[Stored data]

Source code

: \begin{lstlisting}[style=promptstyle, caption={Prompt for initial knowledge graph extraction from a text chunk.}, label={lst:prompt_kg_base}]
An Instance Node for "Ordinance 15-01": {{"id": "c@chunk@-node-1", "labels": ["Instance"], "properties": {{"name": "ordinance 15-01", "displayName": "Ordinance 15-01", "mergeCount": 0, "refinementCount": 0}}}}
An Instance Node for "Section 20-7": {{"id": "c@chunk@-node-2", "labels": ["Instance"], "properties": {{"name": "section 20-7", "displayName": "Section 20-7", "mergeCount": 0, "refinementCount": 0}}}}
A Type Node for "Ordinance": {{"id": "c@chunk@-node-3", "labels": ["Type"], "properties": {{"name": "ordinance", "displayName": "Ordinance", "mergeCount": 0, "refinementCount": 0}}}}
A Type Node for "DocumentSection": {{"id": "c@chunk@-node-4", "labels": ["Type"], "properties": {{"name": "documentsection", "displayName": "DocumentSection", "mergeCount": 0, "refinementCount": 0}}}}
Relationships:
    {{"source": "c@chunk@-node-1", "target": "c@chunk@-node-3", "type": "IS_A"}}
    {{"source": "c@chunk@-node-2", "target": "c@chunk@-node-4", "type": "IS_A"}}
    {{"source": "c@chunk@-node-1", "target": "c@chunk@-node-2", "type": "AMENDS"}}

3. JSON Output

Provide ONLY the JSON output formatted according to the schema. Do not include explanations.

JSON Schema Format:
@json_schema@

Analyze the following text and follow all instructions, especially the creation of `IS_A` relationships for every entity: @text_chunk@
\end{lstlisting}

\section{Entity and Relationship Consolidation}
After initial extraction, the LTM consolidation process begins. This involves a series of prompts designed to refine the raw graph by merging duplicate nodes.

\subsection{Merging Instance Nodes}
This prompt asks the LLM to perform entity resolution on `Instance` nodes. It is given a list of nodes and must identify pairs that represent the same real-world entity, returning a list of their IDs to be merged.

Work to complete: Nothing but the lines from the beginning of the records through the line with "for initial knowledge" should appear, each printed exactly.

Answer section:
Source code

: \begin{lstlisting}[style=promptstyle, caption={Prompt for initial knowledge graph extraction from a text chunk.}, label={lst:prompt_kg_base}]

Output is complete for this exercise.